→ **Description of the task**
Output exactly, and only, the lines below from the one with "All developers |" down to the one with "- Environment validation". Include both end lines and no pictures.

→ **The data**
Segment Open

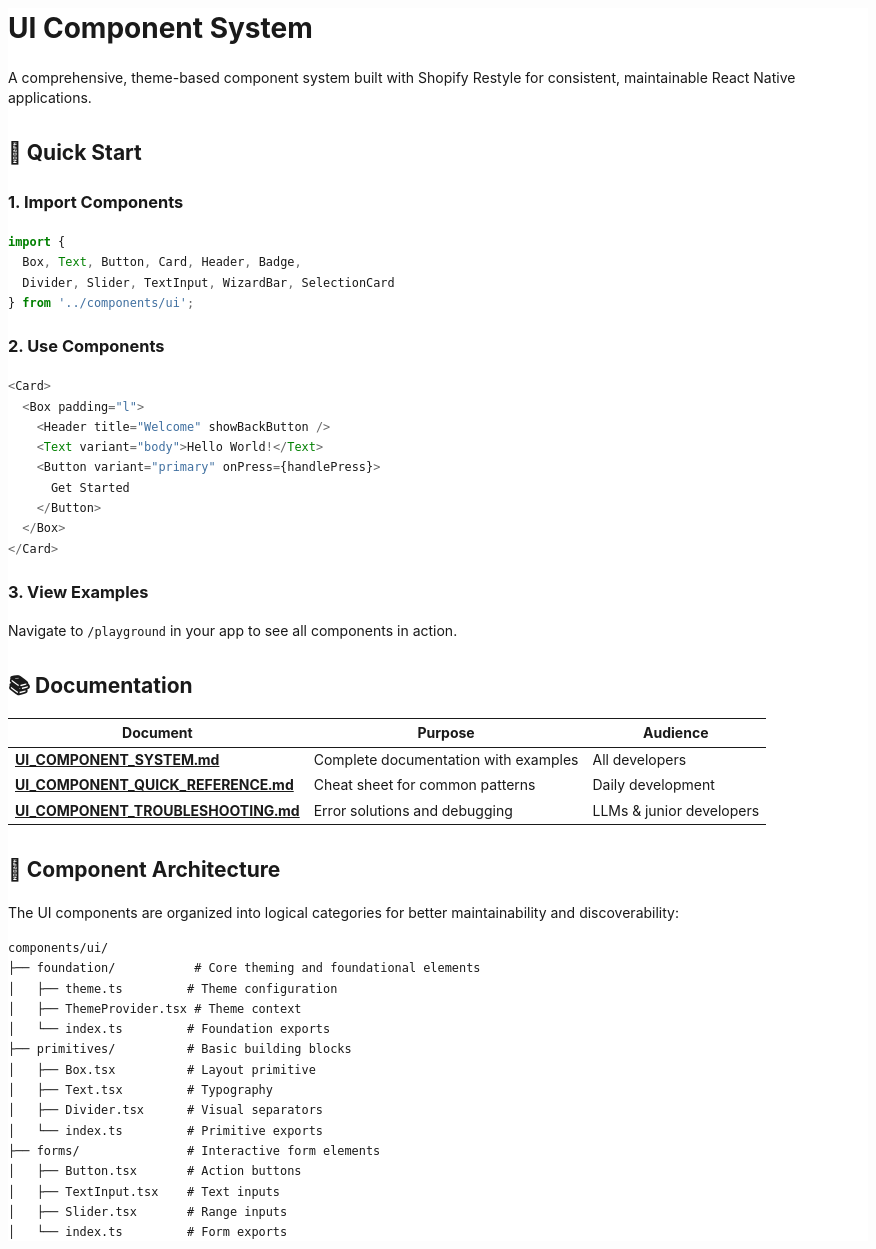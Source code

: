 # UI Component System

A comprehensive, theme-based component system built with Shopify Restyle for consistent, maintainable React Native applications.

## 🚀 Quick Start

### 1. Import Components
```typescript
import { 
  Box, Text, Button, Card, Header, Badge, 
  Divider, Slider, TextInput, WizardBar, SelectionCard 
} from '../components/ui';
```

### 2. Use Components
```typescript
<Card>
  <Box padding="l">
    <Header title="Welcome" showBackButton />
    <Text variant="body">Hello World!</Text>
    <Button variant="primary" onPress={handlePress}>
      Get Started
    </Button>
  </Box>
</Card>
```

### 3. View Examples
Navigate to `/playground` in your app to see all components in action.

## 📚 Documentation

| Document | Purpose | Audience |
|----------|---------|----------|
| **[UI_COMPONENT_SYSTEM.md](./UI_COMPONENT_SYSTEM.md)** | Complete documentation with examples | All developers |
| **[UI_COMPONENT_QUICK_REFERENCE.md](./UI_COMPONENT_QUICK_REFERENCE.md)** | Cheat sheet for common patterns | Daily development |
| **[UI_COMPONENT_TROUBLESHOOTING.md](./UI_COMPONENT_TROUBLESHOOTING.md)** | Error solutions and debugging | LLMs & junior developers |

## 🎨 Component Architecture

The UI components are organized into logical categories for better maintainability and discoverability:

```
components/ui/
├── foundation/           # Core theming and foundational elements
│   ├── theme.ts         # Theme configuration
│   ├── ThemeProvider.tsx # Theme context
│   └── index.ts         # Foundation exports
├── primitives/          # Basic building blocks
│   ├── Box.tsx          # Layout primitive
│   ├── Text.tsx         # Typography
│   ├── Divider.tsx      # Visual separators
│   └── index.ts         # Primitive exports
├── forms/               # Interactive form elements
│   ├── Button.tsx       # Action buttons
│   ├── TextInput.tsx    # Text inputs
│   ├── Slider.tsx       # Range inputs
│   └── index.ts         # Form exports
```
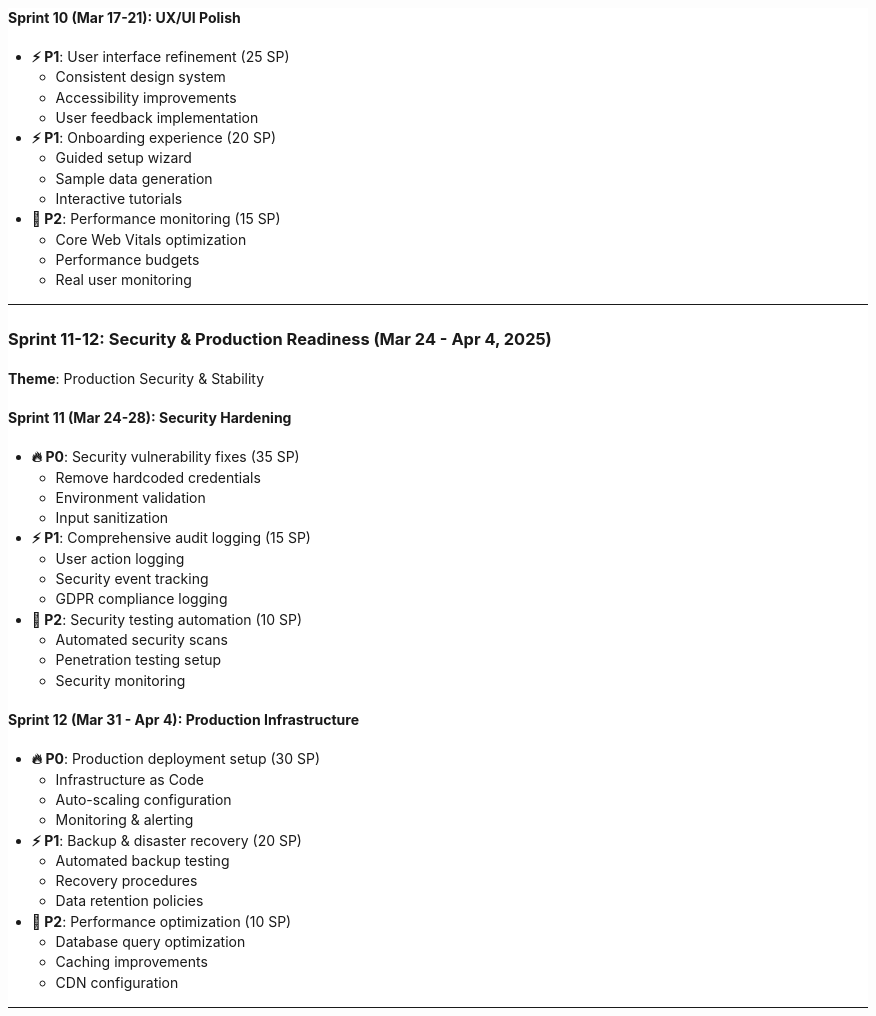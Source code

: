 #### Sprint 10 (Mar 17-21): UX/UI Polish

- **⚡ P1**: User interface refinement (25 SP)
  - Consistent design system
  - Accessibility improvements
  - User feedback implementation
- **⚡ P1**: Onboarding experience (20 SP)
  - Guided setup wizard
  - Sample data generation
  - Interactive tutorials
- **🔧 P2**: Performance monitoring (15 SP)
  - Core Web Vitals optimization
  - Performance budgets
  - Real user monitoring

---

### Sprint 11-12: Security & Production Readiness (Mar 24 - Apr 4, 2025)

**Theme**: Production Security & Stability

#### Sprint 11 (Mar 24-28): Security Hardening

- **🔥 P0**: Security vulnerability fixes (35 SP)
  - Remove hardcoded credentials
  - Environment validation
  - Input sanitization
- **⚡ P1**: Comprehensive audit logging (15 SP)
  - User action logging
  - Security event tracking
  - GDPR compliance logging
- **🔧 P2**: Security testing automation (10 SP)
  - Automated security scans
  - Penetration testing setup
  - Security monitoring

#### Sprint 12 (Mar 31 - Apr 4): Production Infrastructure

- **🔥 P0**: Production deployment setup (30 SP)
  - Infrastructure as Code
  - Auto-scaling configuration
  - Monitoring & alerting
- **⚡ P1**: Backup & disaster recovery (20 SP)
  - Automated backup testing
  - Recovery procedures
  - Data retention policies
- **🔧 P2**: Performance optimization (10 SP)
  - Database query optimization
  - Caching improvements
  - CDN configuration

---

Segment Closed

→ **Your solution**
| **[UI_COMPONENT_SYSTEM.md](./UI_COMPONENT_SYSTEM.md)** | Complete documentation with examples | All developers |
| **[UI_COMPONENT_QUICK_REFERENCE.md](./UI_COMPONENT_QUICK_REFERENCE.md)** | Cheat sheet for common patterns | Daily development |
| **[UI_COMPONENT_TROUBLESHOOTING.md](./UI_COMPONENT_TROUBLESHOOTING.md)** | Error solutions and debugging | LLMs & junior developers |

## 🎨 Component Architecture

The UI components are organized into logical categories for better maintainability and discoverability:

```
components/ui/
├── foundation/           # Core theming and foundational elements
│   ├── theme.ts         # Theme configuration
│   ├── ThemeProvider.tsx # Theme context
│   └── index.ts         # Foundation exports
├── primitives/          # Basic building blocks
│   ├── Box.tsx          # Layout primitive
│   ├── Text.tsx         # Typography
│   ├── Divider.tsx      # Visual separators
│   └── index.ts         # Primitive exports
├── forms/               # Interactive form elements
│   ├── Button.tsx       # Action buttons
│   ├── TextInput.tsx    # Text inputs
│   ├── Slider.tsx       # Range inputs
│   └── index.ts         # Form exports
```
Source code

: #### Sprint 10 (Mar 17-21): UX/UI Polish

- **⚡ P1**: User interface refinement (25 SP)
  - Consistent design system
  - Accessibility improvements
  - User feedback implementation
- **⚡ P1**: Onboarding experience (20 SP)
  - Guided setup wizard
  - Sample data generation
  - Interactive tutorials
- **🔧 P2**: Performance monitoring (15 SP)
  - Core Web Vitals optimization
  - Performance budgets
  - Real user monitoring

---

### Sprint 11-12: Security & Production Readiness (Mar 24 - Apr 4, 2025)

**Theme**: Production Security & Stability

#### Sprint 11 (Mar 24-28): Security Hardening

- **🔥 P0**: Security vulnerability fixes (35 SP)
  - Remove hardcoded credentials
  - Environment validation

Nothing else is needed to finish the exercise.